You have two questions in your presentation.
First, on the suggestion that the increase in backlogs is a result of extending the act to a number of new organizations, I don't know. I'm not the Information Commissioner so I don't have the statistics, but somehow, from reading last year's report, I don't get this impression from it.
Certainly there has been an incremental increase, as you would expect to have, because VIA Rail, Canada Post, CBC, and some others have been made subject to the act. That may be an adjustment from one year to the next, but that's the mandate, and the Information Commissioner has the staff--he got additional staff--required to deal with these. I don't think we should increase the coverage of the act on the one hand and then deplore the fact that there will be additional requests and additional complaints as a result of it. It's a consequence of it, and I think a happy consequence of it.
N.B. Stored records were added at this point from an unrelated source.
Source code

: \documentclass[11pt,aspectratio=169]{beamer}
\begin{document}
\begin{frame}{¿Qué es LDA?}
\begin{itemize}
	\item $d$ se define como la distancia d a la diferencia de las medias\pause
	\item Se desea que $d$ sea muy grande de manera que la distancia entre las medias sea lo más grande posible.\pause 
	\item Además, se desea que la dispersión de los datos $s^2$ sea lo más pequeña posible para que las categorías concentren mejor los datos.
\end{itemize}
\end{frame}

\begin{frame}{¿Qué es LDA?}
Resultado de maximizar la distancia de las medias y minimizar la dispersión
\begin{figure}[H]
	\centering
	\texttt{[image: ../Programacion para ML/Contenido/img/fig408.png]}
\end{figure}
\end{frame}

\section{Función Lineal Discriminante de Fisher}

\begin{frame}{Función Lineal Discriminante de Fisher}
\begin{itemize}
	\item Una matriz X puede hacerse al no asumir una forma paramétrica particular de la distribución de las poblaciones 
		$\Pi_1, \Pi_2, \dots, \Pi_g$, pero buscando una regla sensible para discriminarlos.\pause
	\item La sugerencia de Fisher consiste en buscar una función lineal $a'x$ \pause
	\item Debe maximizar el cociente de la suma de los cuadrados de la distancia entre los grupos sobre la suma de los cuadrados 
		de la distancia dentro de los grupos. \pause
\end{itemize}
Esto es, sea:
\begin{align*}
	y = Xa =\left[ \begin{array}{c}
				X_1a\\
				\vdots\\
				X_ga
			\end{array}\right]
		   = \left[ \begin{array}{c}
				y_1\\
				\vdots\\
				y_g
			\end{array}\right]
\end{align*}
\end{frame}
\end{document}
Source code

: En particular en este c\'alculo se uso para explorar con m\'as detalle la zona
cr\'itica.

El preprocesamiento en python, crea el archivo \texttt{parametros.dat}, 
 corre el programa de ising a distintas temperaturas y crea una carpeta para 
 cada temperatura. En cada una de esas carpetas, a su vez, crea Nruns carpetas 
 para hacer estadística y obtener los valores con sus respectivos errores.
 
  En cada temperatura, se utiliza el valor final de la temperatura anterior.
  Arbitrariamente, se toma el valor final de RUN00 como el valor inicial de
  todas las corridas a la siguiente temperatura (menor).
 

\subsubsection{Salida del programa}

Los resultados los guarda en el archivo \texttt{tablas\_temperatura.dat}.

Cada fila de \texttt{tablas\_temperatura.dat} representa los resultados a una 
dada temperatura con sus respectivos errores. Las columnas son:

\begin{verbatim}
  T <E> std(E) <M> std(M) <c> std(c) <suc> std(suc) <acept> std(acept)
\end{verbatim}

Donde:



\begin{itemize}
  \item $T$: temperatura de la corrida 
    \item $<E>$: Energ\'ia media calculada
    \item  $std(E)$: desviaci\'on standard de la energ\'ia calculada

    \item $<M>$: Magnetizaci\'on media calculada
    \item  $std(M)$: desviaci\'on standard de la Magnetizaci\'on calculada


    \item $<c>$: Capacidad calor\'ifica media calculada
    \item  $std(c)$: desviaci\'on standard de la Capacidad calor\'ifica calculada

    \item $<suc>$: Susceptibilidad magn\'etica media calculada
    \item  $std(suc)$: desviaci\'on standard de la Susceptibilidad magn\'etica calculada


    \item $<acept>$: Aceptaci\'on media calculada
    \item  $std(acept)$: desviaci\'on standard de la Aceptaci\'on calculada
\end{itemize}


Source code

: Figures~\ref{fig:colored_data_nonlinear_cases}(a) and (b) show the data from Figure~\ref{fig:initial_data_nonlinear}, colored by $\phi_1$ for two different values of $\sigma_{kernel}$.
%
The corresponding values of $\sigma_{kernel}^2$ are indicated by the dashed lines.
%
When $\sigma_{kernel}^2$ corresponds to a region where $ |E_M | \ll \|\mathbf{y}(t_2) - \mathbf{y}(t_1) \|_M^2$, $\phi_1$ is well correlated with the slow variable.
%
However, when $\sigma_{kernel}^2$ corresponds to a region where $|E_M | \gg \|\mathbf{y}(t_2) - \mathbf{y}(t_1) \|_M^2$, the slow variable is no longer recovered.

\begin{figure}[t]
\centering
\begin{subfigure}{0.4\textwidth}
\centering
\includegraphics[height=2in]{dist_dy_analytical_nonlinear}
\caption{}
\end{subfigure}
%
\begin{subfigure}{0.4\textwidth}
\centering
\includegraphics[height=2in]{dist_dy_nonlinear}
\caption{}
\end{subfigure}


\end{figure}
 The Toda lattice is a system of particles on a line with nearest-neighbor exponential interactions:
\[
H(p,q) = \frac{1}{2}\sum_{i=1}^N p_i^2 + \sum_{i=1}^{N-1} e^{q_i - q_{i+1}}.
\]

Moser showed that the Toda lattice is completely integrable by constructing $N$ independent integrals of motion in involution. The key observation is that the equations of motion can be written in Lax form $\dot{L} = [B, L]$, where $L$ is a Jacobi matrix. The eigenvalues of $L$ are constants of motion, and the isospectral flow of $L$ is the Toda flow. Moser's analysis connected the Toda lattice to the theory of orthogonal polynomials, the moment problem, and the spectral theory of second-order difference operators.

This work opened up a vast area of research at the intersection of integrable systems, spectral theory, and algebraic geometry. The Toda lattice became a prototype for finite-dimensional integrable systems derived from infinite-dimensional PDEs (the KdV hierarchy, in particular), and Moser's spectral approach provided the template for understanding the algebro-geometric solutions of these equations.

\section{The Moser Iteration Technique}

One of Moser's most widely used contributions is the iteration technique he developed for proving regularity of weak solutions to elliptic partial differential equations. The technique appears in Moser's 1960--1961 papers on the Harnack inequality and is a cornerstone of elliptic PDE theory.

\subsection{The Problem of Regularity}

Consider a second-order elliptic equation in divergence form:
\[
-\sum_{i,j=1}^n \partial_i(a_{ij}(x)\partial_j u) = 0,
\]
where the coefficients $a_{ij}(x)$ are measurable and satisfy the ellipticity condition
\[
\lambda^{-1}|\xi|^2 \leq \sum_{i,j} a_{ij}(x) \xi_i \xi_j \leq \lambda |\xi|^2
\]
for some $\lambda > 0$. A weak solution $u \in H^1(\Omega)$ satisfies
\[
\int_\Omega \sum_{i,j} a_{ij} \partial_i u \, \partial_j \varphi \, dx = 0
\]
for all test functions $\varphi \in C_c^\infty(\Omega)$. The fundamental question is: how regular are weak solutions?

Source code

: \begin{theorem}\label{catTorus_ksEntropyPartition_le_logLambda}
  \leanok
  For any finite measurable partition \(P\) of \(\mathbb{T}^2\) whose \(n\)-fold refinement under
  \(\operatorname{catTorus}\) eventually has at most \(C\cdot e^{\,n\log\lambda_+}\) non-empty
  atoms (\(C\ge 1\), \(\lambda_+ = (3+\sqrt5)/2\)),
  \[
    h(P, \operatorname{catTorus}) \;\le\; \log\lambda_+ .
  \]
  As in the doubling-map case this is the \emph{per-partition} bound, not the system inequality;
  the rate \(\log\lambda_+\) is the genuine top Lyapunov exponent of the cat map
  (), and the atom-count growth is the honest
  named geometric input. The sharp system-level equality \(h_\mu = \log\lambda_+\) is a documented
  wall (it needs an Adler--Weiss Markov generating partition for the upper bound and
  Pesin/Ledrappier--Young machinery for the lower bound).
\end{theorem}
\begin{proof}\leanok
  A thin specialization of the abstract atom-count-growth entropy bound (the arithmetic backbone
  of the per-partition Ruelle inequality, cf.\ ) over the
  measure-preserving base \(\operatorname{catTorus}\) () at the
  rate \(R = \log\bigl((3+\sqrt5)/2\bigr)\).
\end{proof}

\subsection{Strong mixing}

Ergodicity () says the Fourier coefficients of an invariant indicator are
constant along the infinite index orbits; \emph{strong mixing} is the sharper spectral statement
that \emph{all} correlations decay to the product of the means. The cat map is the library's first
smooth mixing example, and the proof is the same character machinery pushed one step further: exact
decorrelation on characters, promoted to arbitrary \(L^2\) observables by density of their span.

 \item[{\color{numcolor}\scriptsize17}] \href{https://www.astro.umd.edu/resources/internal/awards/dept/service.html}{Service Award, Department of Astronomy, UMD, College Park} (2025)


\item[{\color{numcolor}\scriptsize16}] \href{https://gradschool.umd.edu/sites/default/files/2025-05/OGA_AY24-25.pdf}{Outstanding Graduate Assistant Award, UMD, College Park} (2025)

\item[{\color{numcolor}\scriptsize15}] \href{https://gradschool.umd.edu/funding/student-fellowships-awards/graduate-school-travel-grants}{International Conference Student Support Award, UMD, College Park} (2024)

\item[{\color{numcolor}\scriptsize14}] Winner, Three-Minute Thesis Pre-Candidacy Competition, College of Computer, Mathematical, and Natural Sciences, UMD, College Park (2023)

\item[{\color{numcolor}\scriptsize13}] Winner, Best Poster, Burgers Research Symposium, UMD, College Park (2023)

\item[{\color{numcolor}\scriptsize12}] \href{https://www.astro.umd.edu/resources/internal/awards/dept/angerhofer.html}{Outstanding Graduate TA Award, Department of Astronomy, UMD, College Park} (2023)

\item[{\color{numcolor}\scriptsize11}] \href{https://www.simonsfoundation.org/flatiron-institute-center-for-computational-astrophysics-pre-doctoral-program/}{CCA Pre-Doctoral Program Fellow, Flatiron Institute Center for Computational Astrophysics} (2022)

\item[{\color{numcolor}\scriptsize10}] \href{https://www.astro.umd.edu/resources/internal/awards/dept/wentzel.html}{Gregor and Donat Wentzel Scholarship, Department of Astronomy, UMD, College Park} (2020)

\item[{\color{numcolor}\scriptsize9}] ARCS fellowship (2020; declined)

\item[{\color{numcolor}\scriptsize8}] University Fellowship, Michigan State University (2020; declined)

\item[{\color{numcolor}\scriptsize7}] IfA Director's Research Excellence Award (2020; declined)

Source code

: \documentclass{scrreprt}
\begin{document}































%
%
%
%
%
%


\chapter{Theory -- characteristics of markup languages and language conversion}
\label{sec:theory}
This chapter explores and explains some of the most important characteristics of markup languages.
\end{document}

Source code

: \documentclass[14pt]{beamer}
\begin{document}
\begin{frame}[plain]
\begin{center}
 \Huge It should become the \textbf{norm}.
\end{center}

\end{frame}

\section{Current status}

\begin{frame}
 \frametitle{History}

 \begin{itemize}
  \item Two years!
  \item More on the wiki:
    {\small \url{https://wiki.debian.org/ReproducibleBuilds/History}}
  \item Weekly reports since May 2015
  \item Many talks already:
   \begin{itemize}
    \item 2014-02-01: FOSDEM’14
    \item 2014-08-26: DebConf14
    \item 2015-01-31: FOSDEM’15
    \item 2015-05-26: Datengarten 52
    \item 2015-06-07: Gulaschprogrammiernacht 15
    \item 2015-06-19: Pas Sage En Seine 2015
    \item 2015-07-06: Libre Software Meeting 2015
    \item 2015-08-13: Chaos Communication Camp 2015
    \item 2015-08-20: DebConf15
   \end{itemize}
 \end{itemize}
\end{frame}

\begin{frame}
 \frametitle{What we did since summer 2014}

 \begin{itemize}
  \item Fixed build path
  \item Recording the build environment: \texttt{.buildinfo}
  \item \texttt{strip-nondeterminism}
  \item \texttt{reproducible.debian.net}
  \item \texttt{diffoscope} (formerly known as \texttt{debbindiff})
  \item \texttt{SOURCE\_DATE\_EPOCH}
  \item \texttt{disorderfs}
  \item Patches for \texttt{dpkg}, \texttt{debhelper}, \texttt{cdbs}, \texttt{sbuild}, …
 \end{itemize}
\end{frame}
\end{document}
I know the Information Commissioner seems to have a bee in his bonnet when repeatedly he alludes to those requesters that make a number of requests. I know some of them personally, because they represent people in the media, or people like you as members of Parliament, or industries, or whatever. My answer to that is, “Bless them.” They have a skilful use of the Access to Information Act. Their requests are normally targeted. They're not vexatious or superfluous. They use the act the way it should be used and they direct their requests to the appropriate institution.
Ultimately--and I will finish on this point--I hope you will ask the question of me later on as to how many requests we are getting in Canada and whether it is excessive compared with other democracies. I would be pleased to answer that, to perhaps better focus that answer.